Thank you to those that replied to my first post as it really helps to hear both sides to a story.
My husband brought me home flowers last night and I just said "wish these were for a different situation b/c they are not even pretty to me right now"
He kept TALKING about going to his classes and he wants a sponsor but like before I cannot believe a single thing until I see it. Or maybe not even then, Good for me right?

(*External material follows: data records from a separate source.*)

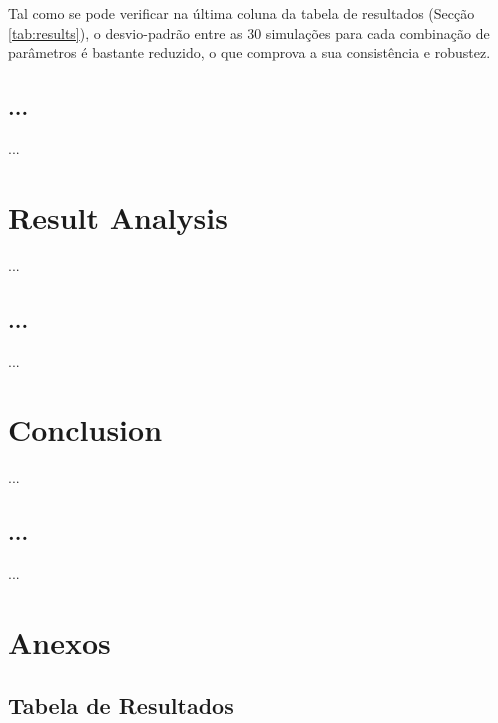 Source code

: \documentclass[a4paper]{article}
\begin{document}
Tal como se pode verificar na última coluna da tabela de resultados (Secção \ref{tab:results}), o desvio-padrão entre as 30 simulações para cada combinação de parâmetros
é bastante reduzido, o que comprova a sua consistência e robustez.

\cleardoublepage

\subsection{...}
\indent \indent ...

\cleardoublepage

\section{Result Analysis}
\indent \indent ...

\cleardoublepage

\subsection{...}
\indent \indent ...

\cleardoublepage
\section{Conclusion}
\indent \indent ...

\cleardoublepage

\subsection{...}
\indent \indent ...

\cleardoublepage
\section{Anexos}

\eject \pdfpagewidth=594.0mm \pdfpageheight=420.0mm

\subsection{Tabela de Resultados}
\begin{center}
	
\end{center}
\end{document}
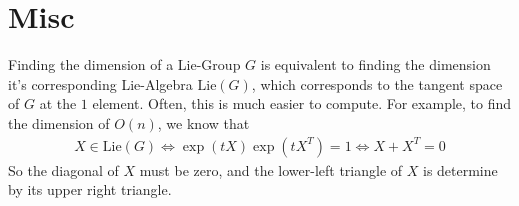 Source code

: 
\section{Misc}

Finding the dimension of a Lie-Group $G$ is equivalent to finding the dimension it's corresponding Lie-Algebra $\text{Lie}(G)$, which corresponds to the tangent space of $G$ at the $1$ element.
Often, this is much easier to compute.
For example, to find the dimension of $O(n)$, we know that
\begin{align*}
  X \in \text{Lie}(G) \iff \exp(tX) \exp(tX^{T}) = 1 \iff X + X^{T} = 0
\end{align*}
So the diagonal of $X$ must be zero, and the lower-left triangle of $X$ is determine by its upper right triangle.


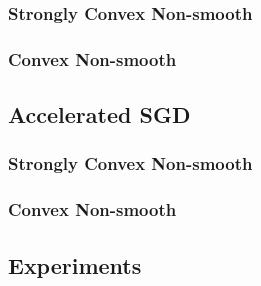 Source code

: \subsubsection{Strongly Convex Non-smooth}
\label{sec:sgdscvxnonsmth}

\subsubsection{Convex Non-smooth}
\label{sec:sgdcvxnonsmth}


\subsection{Accelerated SGD}
\subsubsection{Strongly Convex Non-smooth}
\label{sec:nasgdscvxnonsmth}

\subsubsection{Convex Non-smooth}
\label{sec:nasgdcvxnonsmth}


\subsection{Experiments}
\label{sec:expsupp}


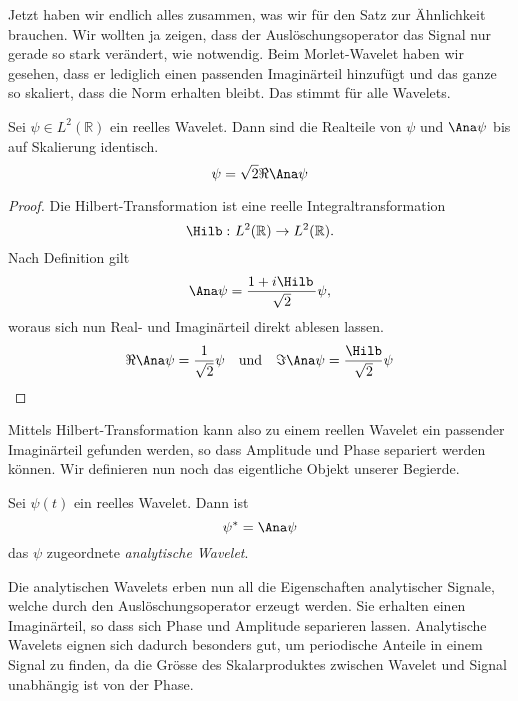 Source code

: Jetzt haben wir endlich alles zusammen, was wir für den Satz zur Ähnlichkeit brauchen.
Wir wollten ja zeigen, dass der Auslöschungsoperator das Signal nur gerade so stark verändert, wie notwendig.
Beim Morlet-Wavelet haben wir gesehen, dass er lediglich einen passenden Imaginärteil hinzufügt und das ganze so skaliert, dass die Norm erhalten bleibt.
Das stimmt für alle Wavelets.

\begin{satz}
	Sei $\psi \in L^2(\mathbb R)$ ein reelles Wavelet. Dann sind die Realteile von $\psi$ und $\Ana\psi$ bis auf Skalierung identisch.
	\[ \psi = \sqrt 2 \Re\Ana\psi\]
\end{satz}

\begin{proof}
	Die Hilbert-Transformation ist eine reelle Integraltransformation
	\[\Hilb\,\colon L^2(\mathbb{R}) \to L^2(\mathbb{R}).\]
	Nach Definition gilt
	\[\Ana\psi = \frac{1 + i\Hilb\,}{\sqrt 2}\psi,\]
	woraus sich nun Real- und Imaginärteil direkt ablesen lassen.
	\[\Re \Ana\psi = \frac{1}{\sqrt 2}\psi \quad \text{und}\quad \Im \Ana\psi = \frac{\Hilb }{\sqrt 2}\psi\qedhere\]
\end{proof}

Mittels Hilbert-Transformation kann also zu einem reellen Wavelet ein passender Imaginärteil gefunden werden, so dass Amplitude und Phase separiert werden können.
Wir definieren nun noch das eigentliche Objekt unserer Begierde.

\begin{satz}
	\label{complex:analytic-wavelet}
	Sei $\psi(t)$ ein reelles Wavelet. Dann ist
	\begin{equation}
	\psi^\ast = \Ana\psi
	\end{equation}
	das $\psi$ zugeordnete \emph{analytische Wavelet}.
\end{satz}

Die analytischen Wavelets erben nun all die Eigenschaften analytischer Signale, welche durch den Auslöschungsoperator erzeugt werden.
Sie erhalten einen Imaginärteil, so dass sich Phase und Amplitude separieren lassen.
Analytische Wavelets eignen sich dadurch besonders gut, um periodische Anteile in einem Signal zu finden, da die Grösse des Skalarproduktes zwischen Wavelet und Signal unabhängig ist von der Phase.
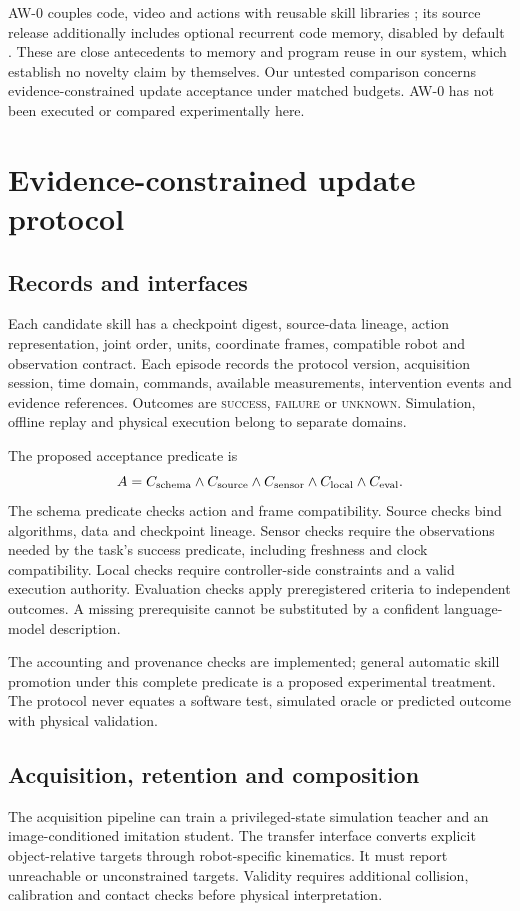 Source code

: \documentclass[conference]{IEEEtran}
\begin{document}
AW-0 couples code, video and actions with reusable skill libraries \citep{aw0}; its source release additionally includes optional recurrent code memory, disabled by default \citep{aw0code}. These are close antecedents to memory and program reuse in our system, which establish no novelty claim by themselves. Our untested comparison concerns evidence-constrained update acceptance under matched budgets. AW-0 has not been executed or compared experimentally here.

\section{Evidence-constrained update protocol}
\subsection{Records and interfaces}
Each candidate skill has a checkpoint digest, source-data lineage, action representation, joint order, units, coordinate frames, compatible robot and observation contract. Each episode records the protocol version, acquisition session, time domain, commands, available measurements, intervention events and evidence references. Outcomes are \textsc{success}, \textsc{failure} or \textsc{unknown}. Simulation, offline replay and physical execution belong to separate domains.

The proposed acceptance predicate is
\begin{equation}
 A = C_{\rm schema}\wedge C_{\rm source}\wedge C_{\rm sensor}
     \wedge C_{\rm local}\wedge C_{\rm eval}.
\end{equation}
The schema predicate checks action and frame compatibility. Source checks bind algorithms, data and checkpoint lineage. Sensor checks require the observations needed by the task's success predicate, including freshness and clock compatibility. Local checks require controller-side constraints and a valid execution authority. Evaluation checks apply preregistered criteria to independent outcomes. A missing prerequisite cannot be substituted by a confident language-model description.

The accounting and provenance checks are implemented; general automatic skill promotion under this complete predicate is a proposed experimental treatment. The protocol never equates a software test, simulated oracle or predicted outcome with physical validation.

\subsection{Acquisition, retention and composition}
The acquisition pipeline can train a privileged-state simulation teacher and an image-conditioned imitation student. The transfer interface converts explicit object-relative targets through robot-specific kinematics. It must report unreachable or unconstrained targets. Validity requires additional collision, calibration and contact checks before physical interpretation.
\end{document}
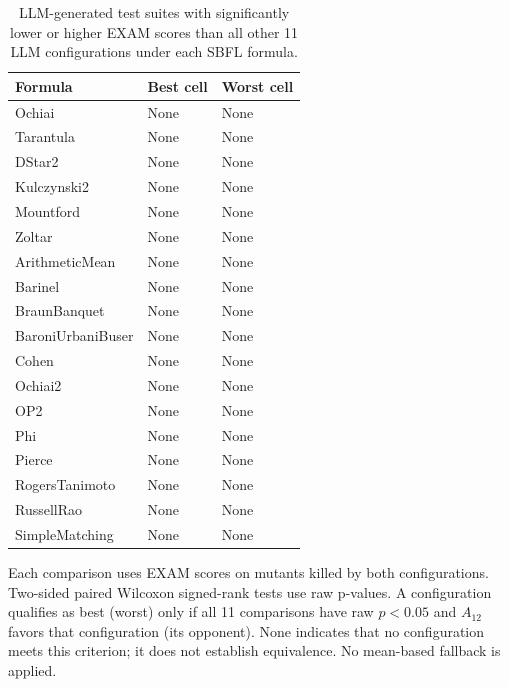 \begin{table}[t]
\centering
\caption{LLM-generated test suites with significantly lower or higher EXAM scores than all other 11 LLM configurations under each SBFL formula.}
\label{tab:rq3bw-selection}
\begin{tabular}{lll}
\hline
Formula & Best cell & Worst cell \\
\hline
Ochiai & None & None \\
Tarantula & None & None \\
DStar2 & None & None \\
Kulczynski2 & None & None \\
Mountford & None & None \\
Zoltar & None & None \\
ArithmeticMean & None & None \\
Barinel & None & None \\
BraunBanquet & None & None \\
BaroniUrbaniBuser & None & None \\
Cohen & None & None \\
Ochiai2 & None & None \\
OP2 & None & None \\
Phi & None & None \\
Pierce & None & None \\
RogersTanimoto & None & None \\
RussellRao & None & None \\
SimpleMatching & None & None \\
\hline
\end{tabular}
\par\smallskip
\begin{minipage}{\linewidth}\footnotesize Each comparison uses EXAM scores on mutants killed by both configurations. Two-sided paired Wilcoxon signed-rank tests use raw p-values. A configuration qualifies as best (worst) only if all 11 comparisons have raw $p<0.05$ and $A_{12}$ favors that configuration (its opponent). None indicates that no configuration meets this criterion; it does not establish equivalence. No mean-based fallback is applied.
\end{minipage}
\end{table}
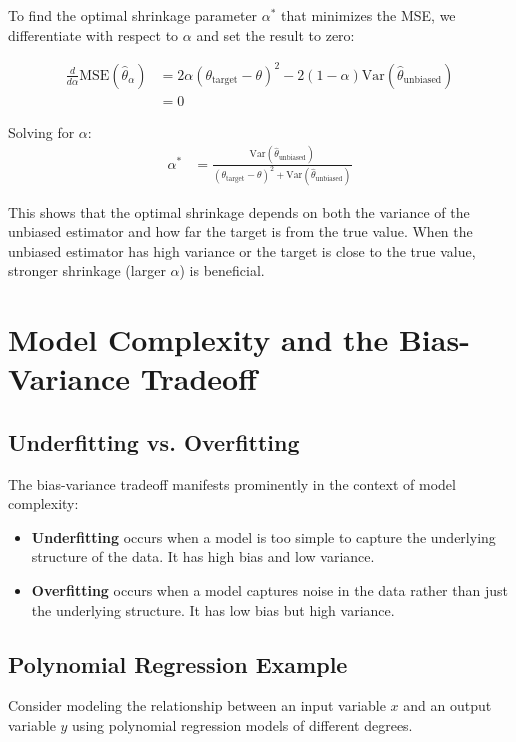 \documentclass{article}
\begin{document}
To find the optimal shrinkage parameter $\alpha^*$ that minimizes the MSE, we differentiate with respect to $\alpha$ and set the result to zero:

\begin{align*}
\frac{d}{d\alpha} \text{MSE}(\hat{\theta}_{\alpha}) &= 2\alpha(\theta_{\text{target}} - \theta)^2 - 2(1-\alpha) \text{Var}(\hat{\theta}_{\text{unbiased}}) \\
&= 0
\end{align*}

Solving for $\alpha$:
\begin{align*}
\alpha^* &= \frac{\text{Var}(\hat{\theta}_{\text{unbiased}})}{(\theta_{\text{target}} - \theta)^2 + \text{Var}(\hat{\theta}_{\text{unbiased}})}
\end{align*}

This shows that the optimal shrinkage depends on both the variance of the unbiased estimator and how far the target is from the true value. When the unbiased estimator has high variance or the target is close to the true value, stronger shrinkage (larger $\alpha$) is beneficial.

\section{Model Complexity and the Bias-Variance Tradeoff}

\subsection{Underfitting vs. Overfitting}

The bias-variance tradeoff manifests prominently in the context of model complexity:

\begin{itemize}
\item \textbf{Underfitting} occurs when a model is too simple to capture the underlying structure of the data. It has high bias and low variance.
\item \textbf{Overfitting} occurs when a model captures noise in the data rather than just the underlying structure. It has low bias but high variance.
\end{itemize}

\subsection{Polynomial Regression Example}

Consider modeling the relationship between an input variable $x$ and an output variable $y$ using polynomial regression models of different degrees.
\end{document}
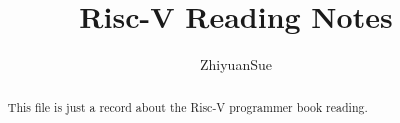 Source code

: \documentclass{article}
\begin{document}
\title{Risc-V Reading Notes}
\author{ZhiyuanSue}
\maketitle

\begin{abstract}
This file is just a record about the Risc-V programmer book reading.
\end{abstract}

\newpage


\newpage
\end{document}

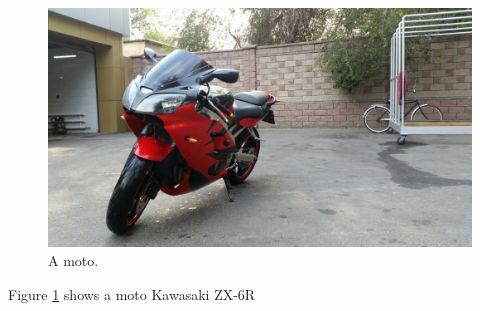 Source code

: \documentclass{article}
\begin{document}
\begin{figure}[h!] %
  \includegraphics[width=\linewidth]{moto.jpg}
  \caption{A moto.}
  \label{fig:moto1}
\end{figure}

Figure \ref{fig:moto1} shows a moto Kawasaki ZX-6R
\end{document}
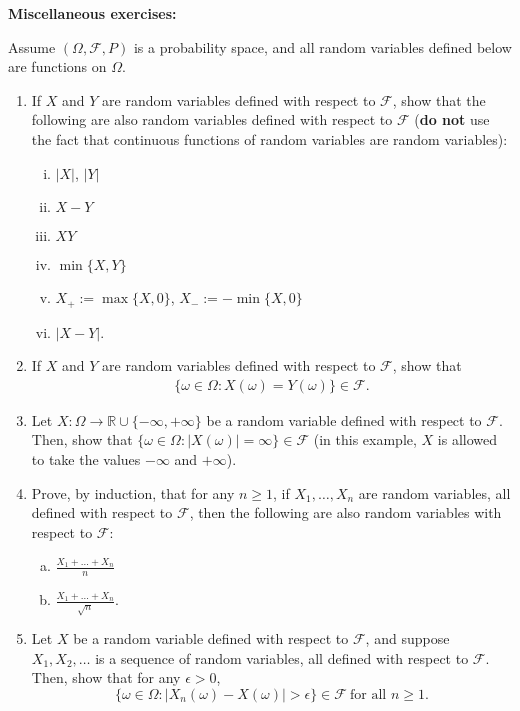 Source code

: \documentclass[11pt]{article}
\begin{document}
\par \textbf{Miscellaneous exercises:} 
\par
Assume $(\Omega,\mathcal{F},P)$ is a probability space, and all random variables defined below are functions on $\Omega$.
\begin{enumerate}
	\item If $X$ and $Y$ are random variables defined with respect to $\mathcal{F}$, show that the following are also random variables defined with respect to $\mathcal{F}$ (\textbf{do not} use the fact that continuous functions of random variables are random variables):
	\begin{enumerate}[(i)]
	    \item $|X|$, $|Y|$
		\item $X-Y$
		\item $XY$
		\item $\min\{X,Y\}$
		\item $X_{+}:=\max\{X,0\}$, $X_{-}:=-\min\{X,0\}$
		\item $|X-Y|$.
	\end{enumerate}

    \item If $X$ and $Y$ are random variables defined with respect to $\mathcal{F}$, show that 
    \begin{eqnarray}
    \{\omega\in \Omega:X(\omega)=Y(\omega)\}\in \mathcal{F}.\nonumber
    \end{eqnarray}
    \item Let $X:\Omega\to \mathbb{R}\cup \{-\infty,+\infty\}$ be a random variable defined with respect to $\mathcal{F}$. Then, show that $\{\omega\in \Omega:|X(\omega)|=\infty\}\in \mathcal{F}$ (in this example, $X$ is allowed to take the values $-\infty$ and $+\infty$).
    \item Prove, by induction, that for any $n\geq 1$, if $X_{1},\ldots,X_{n}$ are random variables, all defined with respect to $\mathcal{F}$, then the following are also random variables with respect to $\mathcal{F}$:
    \begin{enumerate}[(a)]
    	\item $\frac{X_{1}+\ldots+X_{n}}{n}$
    	\item $\frac{X_{1}+\ldots+X_{n}}{\sqrt{n}}$.
    \end{enumerate}
    \item Let $X$ be a random variable defined with respect to $\mathcal{F}$, and suppose $X_{1},X_{2},\ldots$ is a sequence of random variables, all defined with respect to $\mathcal{F}$. Then, show that for any $\epsilon>0$,
    \begin{equation}
    \{\omega\in \Omega:|X_{n}(\omega)-X(\omega)|>\epsilon\}\in \mathcal{F}~\text{for all }n\geq 1\nonumber.
    \end{equation} 
\end{enumerate}
\end{document}
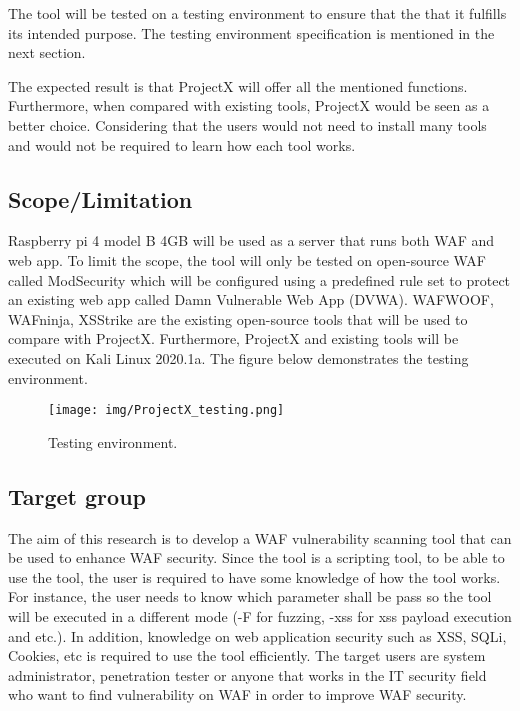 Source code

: \documentclass[a4paper,12pt]{article}
\begin{document}
The tool will be tested on a testing environment to ensure that the that it fulfills its intended purpose. The testing environment specification is mentioned in the next section.

The expected result is that ProjectX will offer all the mentioned functions. Furthermore, when compared with existing tools, ProjectX would be seen as a better choice. Considering that the users would not need to install many tools and would not be required to learn how each tool works.

\subsection{Scope/Limitation}
Raspberry pi 4 model B 4GB will be used as a server that runs both WAF and web app. To limit the scope, the tool will only be tested on open-source WAF called ModSecurity which will be configured using a predefined rule set to protect an existing web app called Damn Vulnerable Web App (DVWA). WAFWOOF, WAFninja, XSStrike are the existing open-source tools that will be used to compare with ProjectX. Furthermore, ProjectX and existing tools will be executed on Kali Linux 2020.1a. The figure below demonstrates the testing environment.

\begin{figure}[ht!]
\begin{center}
\texttt{[image: img/ProjectX\_testing.png]}
\end{center}
\caption{Testing environment.}
\label{testenviro}
\end{figure}


\subsection{Target group}
The aim of this research is to develop a WAF vulnerability scanning tool that can be used to enhance WAF security. Since the tool is a scripting tool, to be able to use the tool, the user is required to have some knowledge of how the tool works. For instance, the user needs to know which parameter shall be pass so the tool will be executed in a different mode (-F for fuzzing, -xss for xss payload execution and etc.). In addition, knowledge on web application security such as XSS, SQLi, Cookies, etc is required to use the tool efficiently. The target users are system administrator, penetration tester or anyone that works in the IT security field who want to find vulnerability on WAF in order to improve WAF security.
\end{document}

Last night I didnt cry i wasnt mad I acted normal with the exception that he told me he talked to another guy at work and the guy told him of all the health problems u get when u use cocaine. I just told him yep and all the other side effects I had seen were just the beginning. He acknowledges it was the power he felt and having a secret gave him a weird sense of power. I know he can and will relapse and there will be secrets again so I take his words with a grain of salt. I got heartburn so bad last night and I dont get heartburn hardly ever and I read today that stress will cause it. That is enough to scare me into thinking for me and me alone. I feel like he is my drug b/c instead of distancing myself from him I feel like I need to be around him more. I know it is a codependent habit and I realize that. I almost feel like I am detaching myself from my drug (him) and I am going through the depression in a different way than ever before. He is going to Calif with his family this weekend for 4 days and I have decided not to go and turn off my phone and not talk to him. Hard for me yes and I know I will just worry that it will make him mad or sad. But for me I need to do this b/c I have always been there when he needs me. Plus his family there is planning on talking to him about his use so that will be good for him. I made plans with friends yesterday so I cannot back out for the fear to make him mad or sad. I will just hope that puts a flicker in his eye of what is to come if it continues. Wish me luck and any comments will help, no matter if they are tough comments or good ones I need all the support I can get.